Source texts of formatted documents
=====
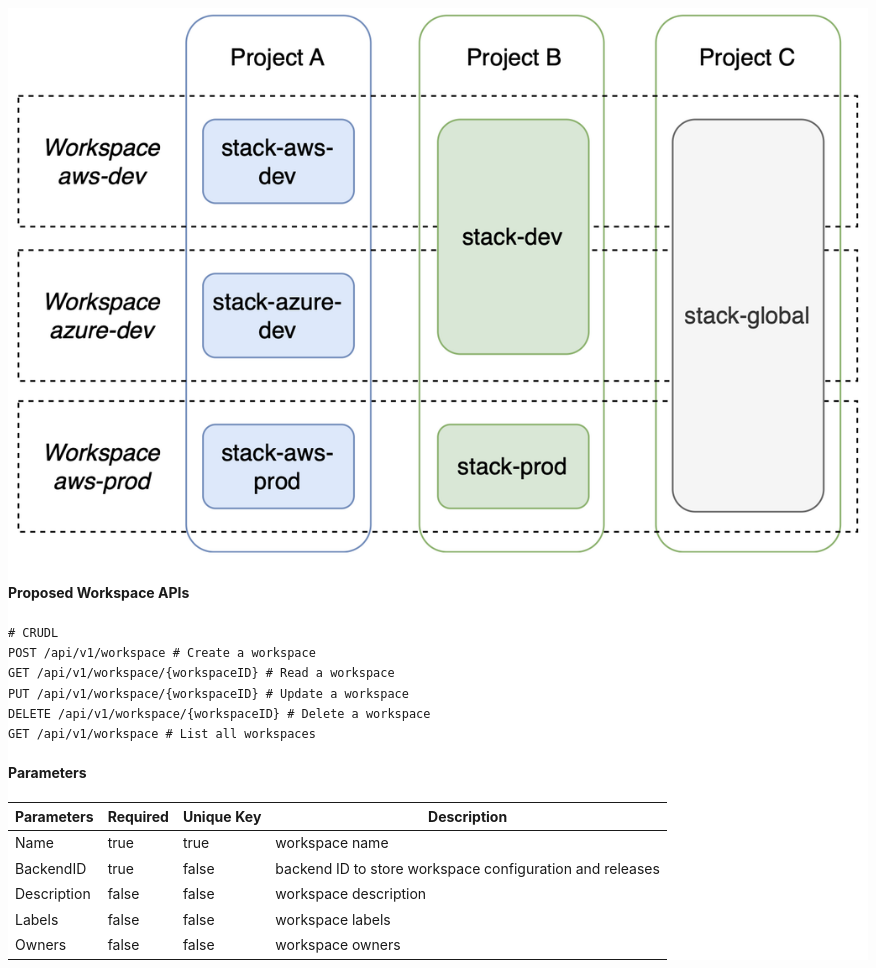 ![workspace](workspace.png)

#### Proposed Workspace APIs
```
# CRUDL
POST /api/v1/workspace # Create a workspace
GET /api/v1/workspace/{workspaceID} # Read a workspace
PUT /api/v1/workspace/{workspaceID} # Update a workspace
DELETE /api/v1/workspace/{workspaceID} # Delete a workspace
GET /api/v1/workspace # List all workspaces
```

#### Parameters

| Parameters | Required | Unique Key | Description |
| -------- | ------- | -------- | ------- |
| Name | true | true | workspace name |
| BackendID | true | false | backend ID to store workspace configuration and releases |
| Description | false | false | workspace description |
| Labels | false | false | workspace labels |
| Owners | false | false | workspace owners |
=====
Each line with the word "Parameters" in the records above belongs in the result; copy all of them.

#### Parameters
| Parameters | Required | Unique Key | Description |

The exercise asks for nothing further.